If a line in the entries below includes the string "cada", copy it out.

Available records —
# # # # #
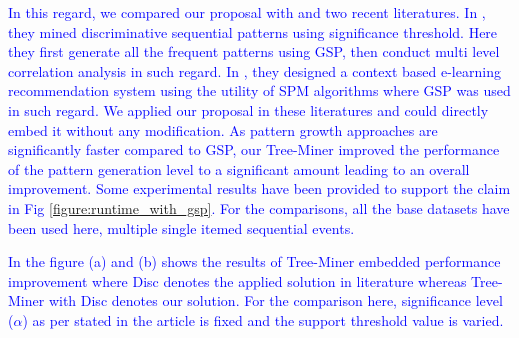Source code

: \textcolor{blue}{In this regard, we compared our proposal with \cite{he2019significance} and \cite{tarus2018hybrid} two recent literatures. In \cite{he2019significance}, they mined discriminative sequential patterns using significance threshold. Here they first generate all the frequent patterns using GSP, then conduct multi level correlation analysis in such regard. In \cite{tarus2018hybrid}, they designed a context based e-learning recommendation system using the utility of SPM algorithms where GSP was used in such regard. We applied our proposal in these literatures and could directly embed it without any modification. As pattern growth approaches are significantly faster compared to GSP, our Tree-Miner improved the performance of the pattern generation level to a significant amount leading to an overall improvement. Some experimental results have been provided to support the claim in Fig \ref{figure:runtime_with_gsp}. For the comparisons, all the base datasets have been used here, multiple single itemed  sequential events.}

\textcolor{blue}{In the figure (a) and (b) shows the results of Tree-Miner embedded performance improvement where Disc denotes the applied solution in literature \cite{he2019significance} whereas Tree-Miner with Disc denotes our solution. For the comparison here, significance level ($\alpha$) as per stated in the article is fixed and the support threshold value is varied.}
# # # # #
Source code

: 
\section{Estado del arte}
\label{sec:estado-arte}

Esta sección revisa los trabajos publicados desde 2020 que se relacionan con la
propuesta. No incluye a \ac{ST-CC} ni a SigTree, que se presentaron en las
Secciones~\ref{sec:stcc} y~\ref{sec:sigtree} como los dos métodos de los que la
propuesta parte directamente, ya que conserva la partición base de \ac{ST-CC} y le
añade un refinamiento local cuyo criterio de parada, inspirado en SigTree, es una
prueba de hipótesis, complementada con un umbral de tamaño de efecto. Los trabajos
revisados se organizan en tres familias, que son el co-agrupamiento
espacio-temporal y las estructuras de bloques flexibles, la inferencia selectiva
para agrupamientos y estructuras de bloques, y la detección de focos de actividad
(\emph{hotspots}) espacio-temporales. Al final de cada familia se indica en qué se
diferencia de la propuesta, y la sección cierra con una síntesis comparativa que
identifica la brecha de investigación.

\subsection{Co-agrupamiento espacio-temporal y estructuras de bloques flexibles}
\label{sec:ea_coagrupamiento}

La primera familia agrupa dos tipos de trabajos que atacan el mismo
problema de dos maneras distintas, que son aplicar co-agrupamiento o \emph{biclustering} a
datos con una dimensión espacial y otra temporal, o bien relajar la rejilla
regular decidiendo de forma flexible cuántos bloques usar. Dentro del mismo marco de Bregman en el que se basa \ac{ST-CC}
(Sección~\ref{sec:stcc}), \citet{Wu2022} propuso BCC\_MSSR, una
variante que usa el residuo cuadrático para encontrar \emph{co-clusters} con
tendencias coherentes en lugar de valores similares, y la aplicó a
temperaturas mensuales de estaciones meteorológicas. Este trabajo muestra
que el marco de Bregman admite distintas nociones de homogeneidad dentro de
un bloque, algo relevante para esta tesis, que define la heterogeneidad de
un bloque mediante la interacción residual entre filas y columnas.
# # # # #
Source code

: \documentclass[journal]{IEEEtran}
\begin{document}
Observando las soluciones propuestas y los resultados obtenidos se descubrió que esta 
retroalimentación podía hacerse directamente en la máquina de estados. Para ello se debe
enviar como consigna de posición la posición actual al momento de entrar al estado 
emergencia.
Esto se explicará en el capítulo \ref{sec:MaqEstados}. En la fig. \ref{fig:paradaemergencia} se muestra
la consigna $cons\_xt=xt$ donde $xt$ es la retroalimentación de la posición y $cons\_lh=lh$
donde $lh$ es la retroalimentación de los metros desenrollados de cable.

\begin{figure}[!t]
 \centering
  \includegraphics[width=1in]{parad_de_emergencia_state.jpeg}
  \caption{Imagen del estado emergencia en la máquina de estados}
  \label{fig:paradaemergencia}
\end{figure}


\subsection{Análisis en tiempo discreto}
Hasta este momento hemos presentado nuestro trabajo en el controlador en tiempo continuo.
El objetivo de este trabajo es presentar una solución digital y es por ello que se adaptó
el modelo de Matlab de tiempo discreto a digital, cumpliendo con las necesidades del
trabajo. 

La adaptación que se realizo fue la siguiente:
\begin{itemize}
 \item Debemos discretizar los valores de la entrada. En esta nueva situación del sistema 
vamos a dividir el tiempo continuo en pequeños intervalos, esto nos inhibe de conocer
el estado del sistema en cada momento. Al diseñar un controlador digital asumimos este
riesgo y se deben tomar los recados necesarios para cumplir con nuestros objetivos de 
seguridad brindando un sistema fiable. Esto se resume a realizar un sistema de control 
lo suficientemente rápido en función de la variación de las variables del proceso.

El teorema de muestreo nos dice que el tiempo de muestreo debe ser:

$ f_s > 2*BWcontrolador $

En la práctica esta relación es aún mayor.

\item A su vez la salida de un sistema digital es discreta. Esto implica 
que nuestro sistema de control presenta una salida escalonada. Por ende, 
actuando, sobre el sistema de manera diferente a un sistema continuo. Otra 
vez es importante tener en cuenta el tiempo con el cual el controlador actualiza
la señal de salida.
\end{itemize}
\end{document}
# # # # #
Exercise output —
(\emph{hotspots}) espacio-temporales. Al final de cada familia se indica en qué se
el estado del sistema en cada momento. Al diseñar un controlador digital asumimos este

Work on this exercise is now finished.